Donaukanal, Ecke Praterstraße: Nicht der schlechteste Platz, um die taghellen Stunden dieser Tage auszudehnen.

Foto: Gerhard Wasserbauer

Einen Hauch zu lang gebratener Schweinebauch.

Foto: Gerhard Wasserbauer

Es geht neuerdings wagemutig zu auf der Speisekarte von Wiens Panorama-Luxusrestaurant auf dem Dach des "Stephansdom"-Hotels - das am Beginn der Praterstraße liegt. Hervé Pronzato, der Neue am Herd, hält sich keinen Moment mit Regionalversprechen auf, wie sie den Kollegen rundum so leicht über die Lippen kommen.
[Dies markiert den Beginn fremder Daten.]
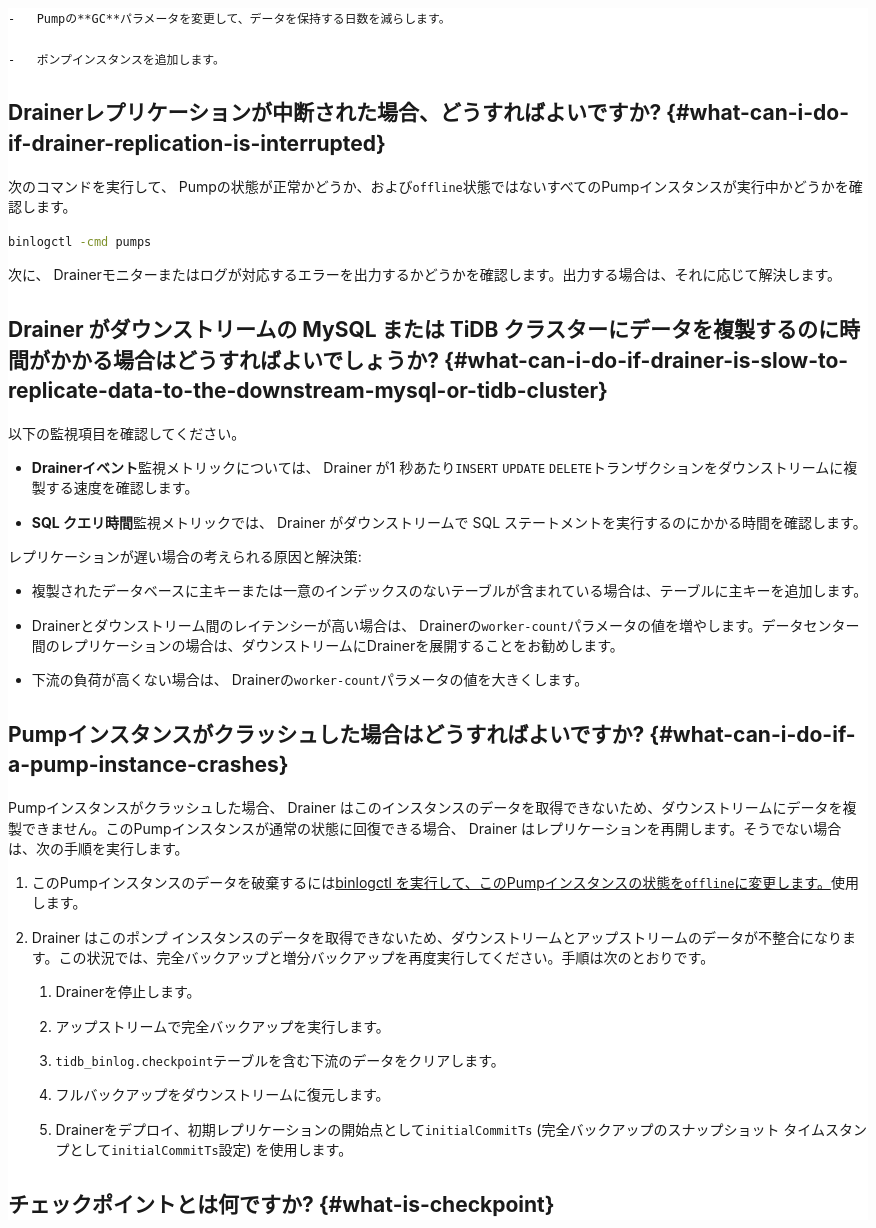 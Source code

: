     -   Pumpの**GC**パラメータを変更して、データを保持する日数を減らします。

    -   ポンプインスタンスを追加します。

## Drainerレプリケーションが中断された場合、どうすればよいですか? {#what-can-i-do-if-drainer-replication-is-interrupted}

次のコマンドを実行して、 Pumpの状態が正常かどうか、および`offline`状態ではないすべてのPumpインスタンスが実行中かどうかを確認します。

```bash
binlogctl -cmd pumps
```

次に、 Drainerモニターまたはログが対応するエラーを出力するかどうかを確認します。出力する場合は、それに応じて解決します。

## Drainer がダウンストリームの MySQL または TiDB クラスターにデータを複製するのに時間がかかる場合はどうすればよいでしょうか? {#what-can-i-do-if-drainer-is-slow-to-replicate-data-to-the-downstream-mysql-or-tidb-cluster}

以下の監視項目を確認してください。

-   **Drainerイベント**監視メトリックについては、 Drainer が1 秒あたり`INSERT` `UPDATE` `DELETE`トランザクションをダウンストリームに複製する速度を確認します。

-   **SQL クエリ時間**監視メトリックでは、 Drainer がダウンストリームで SQL ステートメントを実行するのにかかる時間を確認します。

レプリケーションが遅い場合の考えられる原因と解決策:

-   複製されたデータベースに主キーまたは一意のインデックスのないテーブルが含まれている場合は、テーブルに主キーを追加します。

-   Drainerとダウンストリーム間のレイテンシーが高い場合は、 Drainerの`worker-count`パラメータの値を増やします。データセンター間のレプリケーションの場合は、ダウンストリームにDrainerを展開することをお勧めします。

-   下流の負荷が高くない場合は、 Drainerの`worker-count`パラメータの値を大きくします。

## Pumpインスタンスがクラッシュした場合はどうすればよいですか? {#what-can-i-do-if-a-pump-instance-crashes}

Pumpインスタンスがクラッシュした場合、 Drainer はこのインスタンスのデータを取得できないため、ダウンストリームにデータを複製できません。このPumpインスタンスが通常の状態に回復できる場合、 Drainer はレプリケーションを再開します。そうでない場合は、次の手順を実行します。

1.  このPumpインスタンスのデータを破棄するには[binlogctl を実行して、このPumpインスタンスの状態を`offline`に変更します。](/tidb-binlog/maintain-tidb-binlog-cluster.md)使用します。

2.  Drainer はこのポンプ インスタンスのデータを取得できないため、ダウンストリームとアップストリームのデータが不整合になります。この状況では、完全バックアップと増分バックアップを再度実行してください。手順は次のとおりです。

    1.  Drainerを停止します。

    2.  アップストリームで完全バックアップを実行します。

    3.  `tidb_binlog.checkpoint`テーブルを含む下流のデータをクリアします。

    4.  フルバックアップをダウンストリームに復元します。

    5.  Drainerをデプロイ、初期レプリケーションの開始点として`initialCommitTs` (完全バックアップのスナップショット タイムスタンプとして`initialCommitTs`設定) を使用します。

## チェックポイントとは何ですか? {#what-is-checkpoint}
Stattdessen drängt sich der Eindruck auf, dass der via Griechenland aus Frankreich hier gelandete Koch nur ja keine Weltgegend in seiner Küche unzitiert lassen will: Ceviche-Dressing hier, Wakame-Algen da, dazwischen sollte es ein wenig Taro, aber auch weißer Trüffel sein.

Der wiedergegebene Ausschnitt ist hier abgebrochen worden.